Why Role Specific Training Matters

The level of training of your staff reflects on you and is visible from a great distance.

It’s important to unwrap this & explain why I find this disturbing.

Why “disturbing”?

I said “disturbing” because the short and long term impact of this lack of training hit me. It impacts the company’s success, the employee’s short term success in the role, and the employee’s career in the long term.

Think about the perspective of the employee who steps up. Employees might be stepping outside of their comfort zone in order to take a shot at this role. While access to opportunity is important, employees like to help their company & manager by filling an important role. Consider the potential chaos created by the departure of someone with “big shoes to fill”. Everyone knows the impact of that departure – yet someone is likely to volunteer to take on that role. Employees who step up to fill a role created by increased workload feel similarly.

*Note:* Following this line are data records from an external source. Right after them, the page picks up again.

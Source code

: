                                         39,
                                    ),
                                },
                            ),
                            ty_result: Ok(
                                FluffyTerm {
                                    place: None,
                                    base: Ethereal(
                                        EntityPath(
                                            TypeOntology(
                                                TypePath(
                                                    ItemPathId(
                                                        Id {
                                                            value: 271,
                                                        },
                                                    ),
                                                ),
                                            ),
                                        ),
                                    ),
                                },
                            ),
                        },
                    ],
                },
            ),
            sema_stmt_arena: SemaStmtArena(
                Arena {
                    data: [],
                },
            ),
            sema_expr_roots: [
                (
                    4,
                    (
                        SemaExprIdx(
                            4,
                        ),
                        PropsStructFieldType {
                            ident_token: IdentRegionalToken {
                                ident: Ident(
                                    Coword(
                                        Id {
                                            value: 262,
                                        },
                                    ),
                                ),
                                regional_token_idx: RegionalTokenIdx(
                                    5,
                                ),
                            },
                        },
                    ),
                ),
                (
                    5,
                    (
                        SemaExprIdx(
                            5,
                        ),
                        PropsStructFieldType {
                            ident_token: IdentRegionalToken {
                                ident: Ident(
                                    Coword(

From the owner’s perspective, each of those situations imply that success in the role is important to your company. An existing staffer who steps up deserves to be well-prepared for the role.

What happens if someone who “steps up” to take on a new role is “thrown to the wolves”? The natural response is that other employees will be less likely to step up when the opportunities present themselves. Eventually, the perceived lack of opportunity will provoke them to leave your company.

They reflect what we teach.

The lack of role-specific training teaches the employee what “normal” is. As their career continues, they’re likely to manage others – and will likely do so as they have been managed. There will be exceptions, of course, but our own experience tends to be our teacher. Consider the long-time employee who becomes one of your senior leaders. Would you want them based role-specific training decisions based on the training they received? Anything you do is everything you do. It all ties together.

Employees who join other companies in your industry send a message. Not because they left you, but by reflection. Their skill set, experience and how they work reflects upon your company. Your peers and your customers will eventually figure out that your team is “making it up as they go along”, if that’s how things work. Poorly trained people are easy to notice.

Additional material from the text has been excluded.